:: Activity ::
Provide a character-exact reproduction of the lines from the line with "heterogeneity, model poisoning, and" to the end of the entries.

:: Material provided ::
- Opening Delimiter -
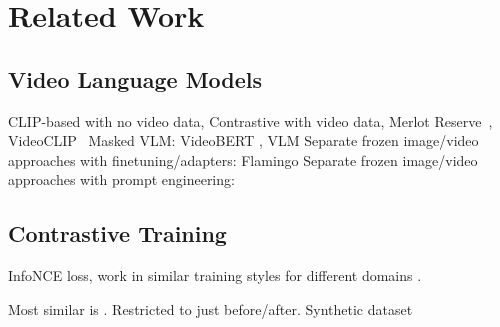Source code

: \chapter{Related Work}
\label{chap:rel}

\section{Video Language Models}
\label{sec:vidlm}

CLIP-based \citep{radford2021clip} with no video data, 
Contrastive with video data, Merlot Reserve~\cite{zellers2022mreserve}, VideoCLIP~\cite{xu2021videoclip}
Masked VLM: VideoBERT \citep{sun2019videobert}, VLM \citep{xu2021vlm}
Separate frozen image/video approaches with finetuning/adapters: Flamingo \citep{alayrac2022flamingo}
Separate frozen image/video approaches with prompt engineering: \citep{wang2022vidil, zeng2023socratic}


\section{Contrastive Training}
\label{sec:contrastive}

InfoNCE loss, work in similar training styles for different domains
\citep{momeni2023verbs, yuksekgonul2023when}.

Most similar is \cite{bagad2023testoftime}. Restricted to just before/after.
Synthetic dataset

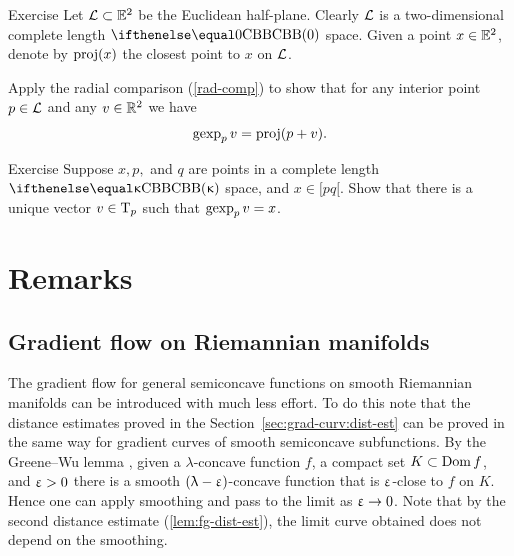 \begin{thm}{Exercise}\label{ex:gexp} 
Let $\spc{L}\subset\EE^2$ be the Euclidean half-plane. 
Clearly $\spc{L}$ is a two-dimensional complete length $\Alex{0}$ space.
Given a point $x\in \EE^2$, denote by $\proj(x)$ the closest point to $x$ on $\spc{L}$. 

Apply the radial comparison (\ref{rad-comp}) to show that for any interior point $p\in \spc{L}$ and any $v\in\R^2$  we have 
\[\gexp_p v=\proj(p+v).\]
\end{thm}

\begin{thm}{Exercise}\label{ex:inv-gexp}
Suppose $x,p,$ and $q$ are points in a complete length $\Alex\kappa$ space, and $x\in [pq[$.
Show that there is a unique vector $v\in\T_p$ such that $\gexp_p v=x$.
\end{thm}

%


\section{Remarks}

\subsection*{Gradient flow on Riemannian manifolds}
The gradient flow for general semiconcave functions 
on smooth Riemannian manifolds  can be introduced with much less effort.
To do this note that the distance estimates proved in the Section~\ref{sec:grad-curv:dist-est}
can be proved in the same way for gradient curves of smooth semiconcave subfunctions.
By the Greene--Wu lemma \cite{greene-wu}, 
given 
a $\lambda$-concave function $f$, 
a compact set $K\subset \Dom f$,
and $\eps>0$
there is a smooth $(\lambda-\eps)$-concave function that is 
$\eps$-close to $f$ on $K$.
Hence one can apply smoothing and pass to the limit as $\eps\to0$.
Note that by the second distance  estimate (\ref{lem:fg-dist-est}), the  limit curve obtained does not depend on the smoothing.

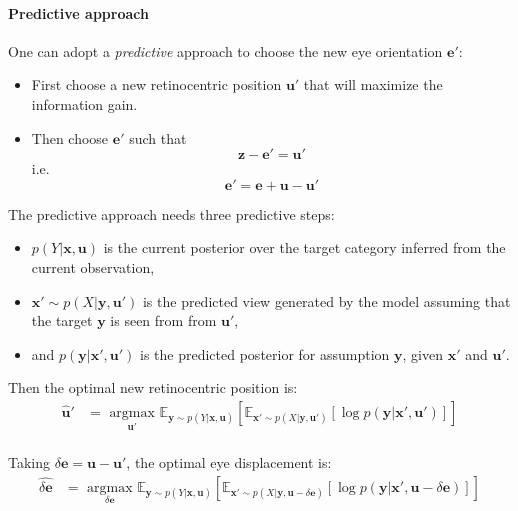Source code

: \paragraph{Predictive approach}
One can adopt a \emph{predictive} approach to choose the new eye orientation $\boldsymbol{e}'$:
\begin{itemize}
	\item First choose a new retinocentric position $\boldsymbol{u}'$ that will maximize the  information gain.
	\item Then choose $\boldsymbol{e}'$ such that $$\boldsymbol{z} - \boldsymbol{e}' = \boldsymbol{u}'$$ i.e. $$\boldsymbol{e}' = \boldsymbol{e} + \boldsymbol{u} - \boldsymbol{u}'$$
\end{itemize}

The predictive approach needs three predictive steps:
\begin{itemize}
	\item $p(Y|\boldsymbol{x}, \boldsymbol{u})$ is the current posterior over the target category inferred from the current observation,
	\item $\boldsymbol{x}'\sim p(X|\boldsymbol{y},\boldsymbol{u}')$ is the predicted view generated by the model assuming that the target $\boldsymbol{y}$ is seen from from $\boldsymbol{u}'$,
	\item and $p(\boldsymbol{y}|\boldsymbol{x}', \boldsymbol{u}')$ is the predicted posterior for   assumption $\boldsymbol{y}$, given $\boldsymbol{x}'$ and $\boldsymbol{u}'$.
\end{itemize}

Then the optimal new retinocentric position is:
\begin{align*}
\hat{\boldsymbol{u}}' &= \underset{\boldsymbol{u}' }{\text{ argmax }}
 \mathbb{E}_{\boldsymbol{y}\sim p(Y|\boldsymbol{x}, \boldsymbol{u})}
 \left[\mathbb{E}_{ \boldsymbol{x}' \sim p(X|\boldsymbol{y}, \boldsymbol{u}')}
 \left[\log p(\boldsymbol{y}|\boldsymbol{x}', \boldsymbol{u}')\right]\right]\\
\end{align*}

Taking $\delta \boldsymbol{e} = \boldsymbol{u} - \boldsymbol{u}'$, the optimal eye displacement is:
\begin{align*}
\widehat{\delta\boldsymbol{e}} &= \underset{\delta\boldsymbol{e} }{\text{ argmax }}
\mathbb{E}_{\boldsymbol{y}\sim p(Y|\boldsymbol{x}, \boldsymbol{u})}
\left[\mathbb{E}_{ \boldsymbol{x}' \sim p(X|\boldsymbol{y}, \boldsymbol{u}- \delta \boldsymbol{e})}
\left[\log p(\boldsymbol{y}|\boldsymbol{x}', \boldsymbol{u}-\delta\boldsymbol{e})\right]\right]\\
\end{align*}

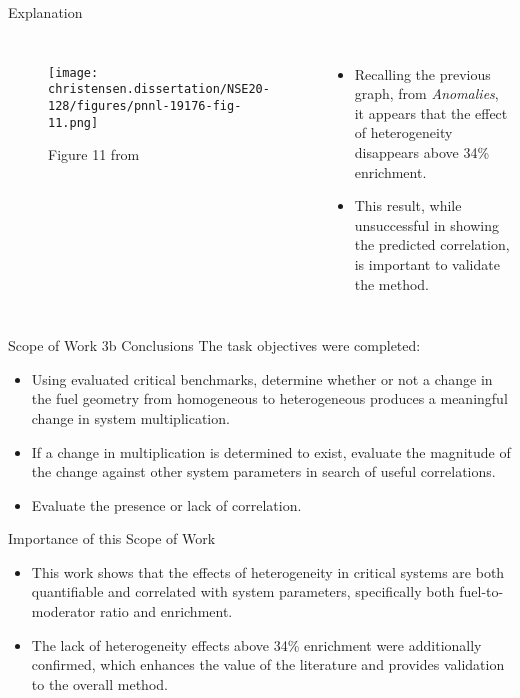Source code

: \documentclass[10pt,aspectratio=169]{beamer}              %
\begin{document}
\begin{frame}{Explanation}
    \begin{columns}
            \begin{figure}
                \centering
                \texttt{[image: christensen.dissertation/NSE20-128/figures/pnnl-19176-fig-11.png]}
                \caption{Figure 11 from }
            \end{figure}
        \begin{itemize}
            \item Recalling the previous graph, from \textit{Anomalies}, it appears that the effect of heterogeneity disappears above 34\% enrichment.
            \item This result, while unsuccessful in showing the predicted correlation, is important to validate the method.
        \end{itemize}
    \end{columns}
\end{frame}

\begin{frame}{Scope of Work 3b Conclusions}
The task objectives were completed:
    \begin{itemize}
        \item Using evaluated critical benchmarks, determine whether or not a change in the fuel geometry from homogeneous to heterogeneous produces a meaningful change in system multiplication.
        \item If a change in multiplication is determined to exist, evaluate the magnitude of the change against other system parameters in search of useful correlations.
        \item Evaluate the presence or lack of correlation.
    \end{itemize}
    \begin{alertblock}{Importance of this Scope of Work}
        \begin{itemize}
            \item This work shows that the effects of heterogeneity in critical systems are both quantifiable and correlated with system parameters, specifically both fuel-to-moderator ratio and enrichment.
            \item The lack of heterogeneity effects above 34\% enrichment were additionally confirmed, which enhances the value of the literature and provides validation to the overall method.
        \end{itemize}
    \end{alertblock}
    \note[item]{}
\end{frame}
\end{document}
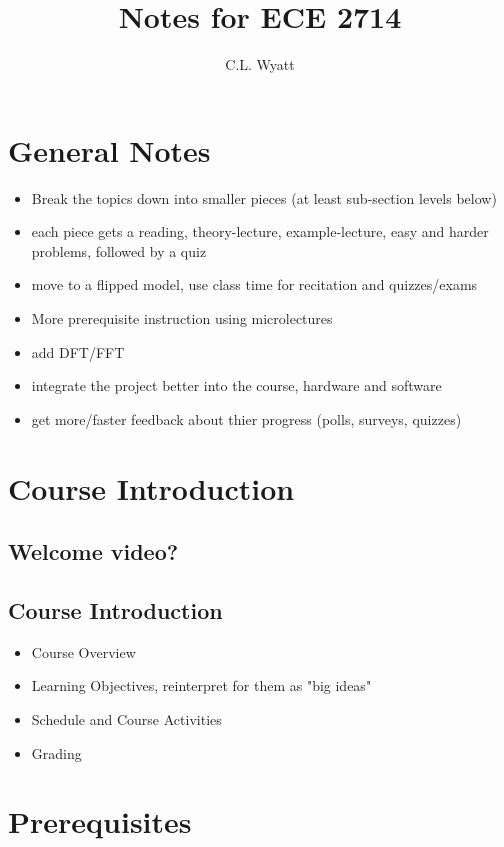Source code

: \documentclass{article}
\title{Notes for ECE 2714}
\author{C.L. Wyatt}
\begin{document}
\maketitle
\newpage

\tableofcontents
\newpage

\section{General Notes}
\label{sec:orga870cf1}
\begin{itemize}
\item Break the topics down into smaller pieces (at least sub-section levels below)
\item each piece gets a reading, theory-lecture, example-lecture, easy and harder problems, followed by a quiz
\item move to a flipped model, use class time for recitation and quizzes/exams
\item More prerequisite instruction using microlectures
\item add DFT/FFT
\item integrate the project better into the course, hardware and software
\item get more/faster feedback about thier progress (polls, surveys, quizzes)
\end{itemize}
\section{Course Introduction}
\label{sec:orge7ac4df}
\subsection{Welcome video?}
\label{sec:orgb856200}
\subsection{Course Introduction}
\label{sec:org60282c3}
\begin{itemize}
\item Course Overview
\item Learning Objectives, reinterpret for them as "big ideas"
\item Schedule and Course Activities
\item Grading
\end{itemize}
\section{Prerequisites}
\label{sec:orgf9b63e5}
\end{document}
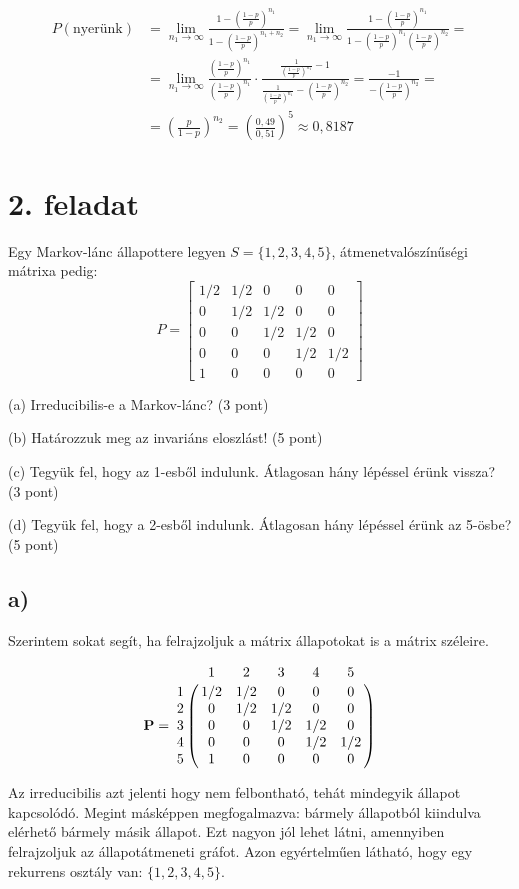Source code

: \documentclass[a4paper,12pt]{article}   		%
\begin{document}
\[
\begin{split}
P(\text{nyerünk}) &= 
\lim_{n_1 \to \infty} \frac{1-\left(\frac{1-p}{p}\right)^{n_1}}
{1-\left(\frac{1-p}{p}\right)^{n_1+n_2}} =
\lim_{n_1 \to \infty} \frac{1-\left(\frac{1-p}{p}\right)^{n_1}}
{1-\left(\frac{1-p}{p}\right)^{n_1}\left(\frac{1-p}{p}\right)^{n_2}} =\\
&= \lim_{n_1 \to \infty} \frac{\left(\frac{1-p}{p}\right)^{n_1}}
{\left(\frac{1-p}{p}\right)^{n_1}} \cdot 
\frac{\frac{1}{\left(\frac{1-p}{p}\right)^{n_1}}-1}
{\frac{1}{\left(\frac{1-p}{p}\right)^{n_1}} -
\left(\frac{1-p}{p}\right)^{n_2}} 
= \frac{-1}{-\left(\frac{1-p}{p}\right)^{n_2}} =\\
&= \left(\frac{p}{1-p}\right)^{n_2} = 
\left(\frac{0,49}{0,51}\right)^{5} \approx 0,8187
\end{split}
\]
\section*{2. feladat}
Egy Markov-lánc állapottere legyen $S=\{1,2,3,4,5\}$, átmenetvalószínűségi
mátrixa pedig:
\[
P = 
\begin{bmatrix}
1/2	&	1/2	&	0	&	0	&	0	\\
0	&	1/2	&	1/2	&	0	&	0	\\
0	&	0	&	1/2	&	1/2	&	0	\\
0	&	0	&	0	&	1/2	&	1/2	\\
1	&	0	&	0	&	0	&	0
\end{bmatrix}
\]

(a) Irreducibilis-e a Markov-lánc? (3 pont)

(b) Határozzuk meg az invariáns eloszlást! (5 pont)

(c) Tegyük fel, hogy az 1-esből indulunk. Átlagosan hány lépéssel érünk
vissza? (3 pont)

(d) Tegyük fel, hogy a 2-esből indulunk. Átlagosan hány lépéssel érünk
az 5-ösbe? (5 pont)

\subsection*{a)}
Szerintem sokat segít, ha felrajzoljuk a mátrix állapotokat is a mátrix
széleire.

\[
\mathbf{P} = 
\bordermatrix{
~	&	1	&	2	&	3	&	4	&	5	\cr
1	&	1/2	&	1/2	&	0	&	0	&	0	\cr
2	&	0	&	1/2	&	1/2	&	0	&	0	\cr
3	&	0	&	0	&	1/2	&	1/2	&	0	\cr
4	&	0	&	0	&	0	&	1/2	&	1/2	\cr
5	&	1	&	0	&	0	&	0	&	0}
\]

Az irreducibilis azt jelenti hogy nem felbontható, tehát mindegyik 
állapot kapcsolódó. Megint másképpen megfogalmazva: bármely 
állapotból kiindulva elérhető bármely másik állapot. Ezt nagyon jól
lehet látni, amennyiben felrajzoljuk az állapotátmeneti gráfot.
Azon egyértelműen látható, hogy egy rekurrens osztály van:
$\{1, 2, 3, 4, 5\}$.
\end{document}
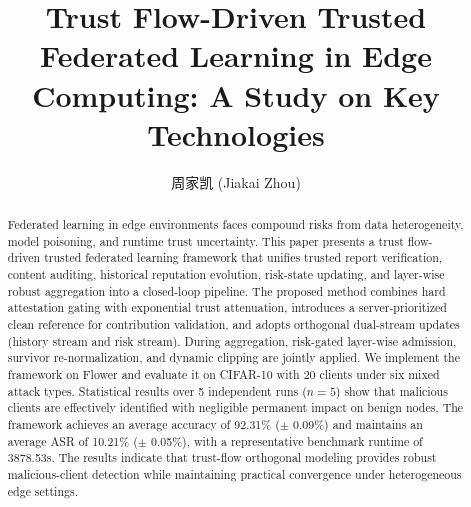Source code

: \documentclass[runningheads]{llncs}
\begin{document}
\title{Trust Flow-Driven Trusted Federated Learning in Edge Computing: A Study on Key Technologies}
\author{周家凯 (Jiakai Zhou)}

\maketitle

\begin{abstract}
Federated learning in edge environments faces compound risks from data
heterogeneity, model poisoning, and runtime trust uncertainty. This paper presents
a trust flow-driven trusted federated learning framework that unifies trusted
report verification, content auditing, historical reputation evolution, risk-state
updating, and layer-wise robust aggregation into a closed-loop pipeline. The
proposed method combines hard attestation gating with exponential trust
attenuation, introduces a server-prioritized clean reference for contribution
validation, and adopts orthogonal dual-stream updates (history stream and risk
stream). During aggregation, risk-gated layer-wise admission, survivor re-normalization,
and dynamic clipping are jointly applied. We implement the framework on Flower and evaluate it on CIFAR-10 with 20 clients
under six mixed attack types. Statistical results over 5 independent runs
($n=5$) show that malicious clients are effectively identified with
negligible permanent impact on benign nodes. The framework achieves an average
accuracy of 92.31\% ($\pm$ 0.09\%) and maintains an average ASR of 10.21\% ($\pm$ 0.05\%), with a
representative benchmark runtime of 3878.53s. The results indicate that
trust-flow orthogonal modeling provides robust malicious-client detection
while maintaining practical convergence under heterogeneous edge settings.

\end{abstract}
\end{document}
- Closing Delimiter -
:: Written solution ::
heterogeneity, model poisoning, and runtime trust uncertainty. This paper presents
a trust flow-driven trusted federated learning framework that unifies trusted
report verification, content auditing, historical reputation evolution, risk-state
updating, and layer-wise robust aggregation into a closed-loop pipeline. The
proposed method combines hard attestation gating with exponential trust
attenuation, introduces a server-prioritized clean reference for contribution
validation, and adopts orthogonal dual-stream updates (history stream and risk
stream). During aggregation, risk-gated layer-wise admission, survivor re-normalization,
and dynamic clipping are jointly applied. We implement the framework on Flower and evaluate it on CIFAR-10 with 20 clients
under six mixed attack types. Statistical results over 5 independent runs
($n=5$) show that malicious clients are effectively identified with
negligible permanent impact on benign nodes. The framework achieves an average
accuracy of 92.31\% ($\pm$ 0.09\%) and maintains an average ASR of 10.21\% ($\pm$ 0.05\%), with a
representative benchmark runtime of 3878.53s. The results indicate that
trust-flow orthogonal modeling provides robust malicious-client detection
while maintaining practical convergence under heterogeneous edge settings.

\end{abstract}
\end{document}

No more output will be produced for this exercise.